The cryptocurrency market is at a critical juncture, with Bitcoin testing the $75,000 support, diverging from the trends of the US stock market

The cryptocurrency market was at a critical juncture on Wednesday. After failing to break through $78,000 on Tuesday, Bitcoin's price has fallen below the $76,000 "bear market boundary" defined by Tom Lee, now approaching the support level of $75,000. Ethereum also retreated after reaching $2,150 on Tuesday, falling towards the $2,000 support, and then rebounding around $2,050. AI concept tokens RENDER, FET, and NEAR have given back most of their gains from Tuesday.Market performance diverges significantly from U.S. stocks. The S&P 500 and Nasdaq 100 index futures both hit all-time highs, rising about 0.3%. In the derivatives market, cryptocurrency futures trading volume surged 54% to $201 billion within 24 hours, with liquidation volume skyrocketing by 87%, but this mainly reflects the market's restart after the U.S. holiday. Bitcoin open interest climbed to 740,000, with a negative cumulative trading volume difference over 24 hours, indicating that traders are actively shorting through market orders. Ethereum's open interest reached a historic high of 15.57 million, but the trading volume difference is also negative, suggesting that traders are shorting contracts to bet on deeper declines after the critical technical support trendline was breached. The 30-day implied volatility index for Bitcoin rebounded from a year-to-date low, rising nearly 3% to 37.35%, indicating that the market is beginning to seek protection against potential price declines.

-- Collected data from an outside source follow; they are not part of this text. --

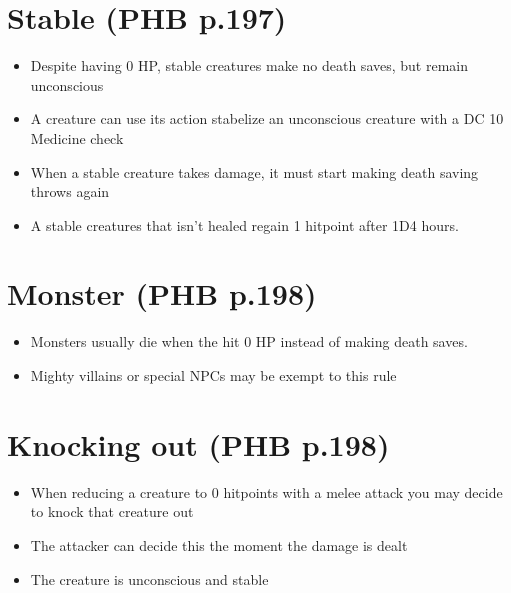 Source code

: \documentclass[a4paper]{article}
\begin{document}
\section{Stable \small (PHB p.197)}
\begin{itemize}
\item Despite having 0 HP, stable creatures make no death saves, but remain unconscious
\item A creature can use its action stabelize an unconscious creature with a DC 10 Medicine check
\item When a stable creature takes damage, it must start making death saving throws again
\item A stable creatures that isn't healed regain 1 hitpoint after 1D4 hours.
\end{itemize} 
\section{Monster \small (PHB p.198)}
\begin{itemize}
\item Monsters usually die when the hit 0 HP instead of making death saves.
\item Mighty villains or special NPCs may be exempt to this rule
\end{itemize}
\section{Knocking out \small (PHB p.198)}
\begin{itemize}
\item When reducing a creature to 0 hitpoints with a melee attack you may decide to knock that creature out
\item The attacker can decide this the moment the damage is dealt
\item The creature is unconscious and stable
\end{itemize}
\end{document}
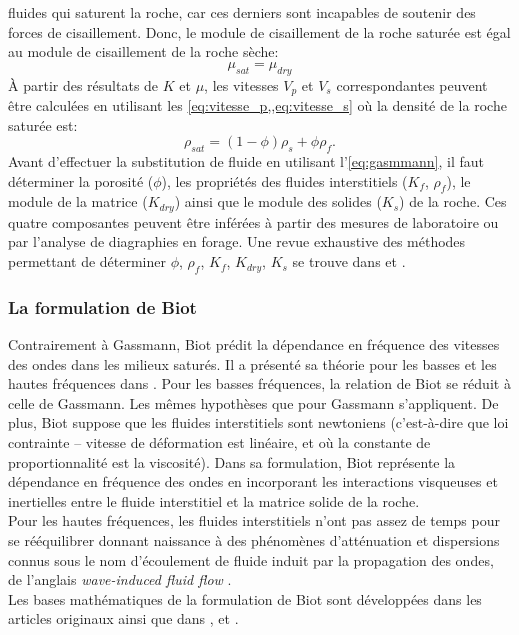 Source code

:fluides qui saturent la roche, car ces derniers sont incapables de soutenir des
forces de cisaillement. Donc, le module de cisaillement de la roche saturée est
égal au module de cisaillement de la roche sèche:
\begin{equation}
\mu_{sat} = \mu_{dry}
\end{equation}
À partir des résultats de $K$ et $\mu$, les vitesses $V_p$ et $V_s$
correspondantes peuvent être calculées en utilisant les
\cref{eq:vitesse_p,,eq:vitesse_s} où la densité de la roche saturée est:
\begin{equation}
\rho_{sat} = (1-\phi)\rho_s + \phi \rho_f.
\end{equation}
Avant d'effectuer la substitution de fluide en utilisant l'\cref{eq:gasmmann},
il faut déterminer la porosité ($\phi$), les propriétés des fluides
interstitiels ($K_f$, $\rho_f$), le module de la matrice ($K_{dry}$) ainsi que le
module des solides ($K_s$) de la roche. Ces quatre composantes peuvent être
inférées à partir des mesures de laboratoire ou par l'analyse de diagraphies en forage. Une
revue exhaustive des méthodes permettant de déterminer $\phi$, $\rho_f$, $K_f$, $K_{dry}$, $K_s$ se trouve dans
\citet{Smith2003} et \citet{Mavko2009}.
\subsubsection{La formulation de Biot}
Contrairement à Gassmann, Biot prédit la dépendance en fréquence des vitesses
des ondes dans les milieux saturés. Il a présenté sa théorie pour les basses et
les hautes fréquences dans \citet{Biot1956a,Biot1956b}. Pour les basses
fréquences, la relation de Biot se réduit à celle de Gassmann. Les mêmes
hypothèses que pour Gassmann s'appliquent. De plus, Biot suppose que les fluides
interstitiels sont newtoniens (c'est-à-dire que loi contrainte – vitesse de déformation est linéaire, et où la constante de proportionnalité est la viscosité). Dans sa formulation, Biot représente la
dépendance en fréquence des ondes en incorporant les interactions visqueuses et
inertielles entre le fluide interstitiel et la matrice solide de la roche. \\
Pour les hautes fréquences, les fluides interstitiels n'ont pas assez de temps
pour se rééquilibrer donnant naissance à des phénomènes d’atténuation et
dispersions connus sous le nom d'écoulement de fluide induit par la propagation
des ondes, de l'anglais \emph{wave-induced fluid flow} \citep{Muller2010}.\\
Les bases mathématiques de la formulation de Biot sont développées dans les
articles originaux \citet{Biot1956a,Biot1956b} ainsi que dans
\citet{Bourbie1986}, \citet{Carcione2007} et \citet{Allard2009}.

BSC releases a report on quantum-resistant cryptography migration: transaction signatures have switched to ML-DSA-44, TPS testing has decreased by about 40%-50%

On May 14, BNB Chain released the "BSC Post-Quantum Cryptography Migration Report," stating that it has completed the migration testing for quantum-resistant cryptography for transaction signatures and the consensus layer, using the NIST standardized post-quantum signature algorithm ML-DSA-44 (Dilithium) and the pqSTARK aggregation scheme.The report shows that BSC has replaced transaction signatures from ECDSA to ML-DSA-44 and switched consensus voting aggregation from BLS12-381 to pqSTARK to address the potential threats posed by future quantum computing to the existing elliptic curve cryptography system. However, post-quantum signatures also significantly increase the on-chain data volume: the size of a single transaction has increased from about 110 bytes to approximately 2.5KB; the block size in a 2000 TPS scenario has increased from about 130KB to around 2MB; and the TPS in the testing environment has decreased by about 40%-50%.BSC stated that the current network bottleneck mainly comes from the larger transaction data propagation, rather than the consensus protocol itself. Meanwhile, the consensus layer aggregation still maintains high efficiency, with pqSTARK achieving a signature compression ratio of about 43:1, and the additional burden on validators remains within a controllable range. The report concludes that existing technology can achieve "quantum-resistant" deployment for blockchain, but future issues related to network bandwidth and data scalability still need to be addressed.